E o ônus pelo comportamento da direita e da mídia não pode mais recair somente no aparato político e midiático - é preciso que o público/eleitor que lhes dá audiência e voto seja também cobrado. Pois não é mais possível, nesse caso, a manutenção de uma moral dupla. Aqueles que compraram o discurso neoudenista que coloca uma idealizada pureza ética como o virtualmente único parâmetro axiológico da política têm de se decidir: ou sustentam tal posição e renunciam tanto à fidelidade aos partidos conservadores que têm violado a ética quanto à mídia que camufla tais violações, aligeira escrúpulos e é leniente com tal trangressão; ou, arcando com ônus da hipocrisia, admitem que o que os moveu nunca foi a ética, mas sim a identificação com as posturas elitistas, preconceituosas e socialmente discriminatórias do conservadorismo brasileiro e da plutocracia midiática que o apoia.

Coerência, por favor

Pois o caso Demóstenes/Monte Carlo demostra, com abundância de provas, que o grau de degradação da mídia corporativa, em suas relações ocultas com as forças conservadoras, é gravíssimo.
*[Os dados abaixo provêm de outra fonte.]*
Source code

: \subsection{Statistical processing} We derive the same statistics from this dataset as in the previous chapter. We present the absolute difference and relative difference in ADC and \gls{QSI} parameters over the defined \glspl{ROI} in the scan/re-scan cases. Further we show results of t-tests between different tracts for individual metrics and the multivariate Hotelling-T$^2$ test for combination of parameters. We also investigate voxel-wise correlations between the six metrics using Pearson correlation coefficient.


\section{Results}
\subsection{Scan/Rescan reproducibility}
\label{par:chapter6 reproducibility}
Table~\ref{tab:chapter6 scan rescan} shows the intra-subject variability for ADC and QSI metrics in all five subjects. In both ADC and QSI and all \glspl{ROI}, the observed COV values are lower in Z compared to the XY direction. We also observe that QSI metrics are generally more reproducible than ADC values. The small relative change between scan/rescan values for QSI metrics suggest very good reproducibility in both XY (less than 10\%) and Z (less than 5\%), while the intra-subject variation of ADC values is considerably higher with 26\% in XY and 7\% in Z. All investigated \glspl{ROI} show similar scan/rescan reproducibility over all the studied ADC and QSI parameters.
A perda da tábua de salvação do moralismo, por onde se equilibrava a direita nativa, implica no reconhecimento de que os setores conservadores não têm projeto para o país.

Ao contrário do que as aparências sugerem, não se trata de algo que mereça comemoração: ter uma oposição que atue de forma programática e apresente propostas alternativas às das forças políticas no poder e contar com uma mídia que - ainda que sem ilusões de imparcialidade efetiva ou de descomprometimento com o capital - atue nas balizas determinadas pela deontologia do jornalismo seriam duas conquistas que fariam evoluir muito a democracia brasileira.

Porém, no momento, como o caso Demóstenes-Cachoeira e a cobertura que (quase não) recebe da mídia evidenciam, seria irreal acalentar a esperança de tal evolução.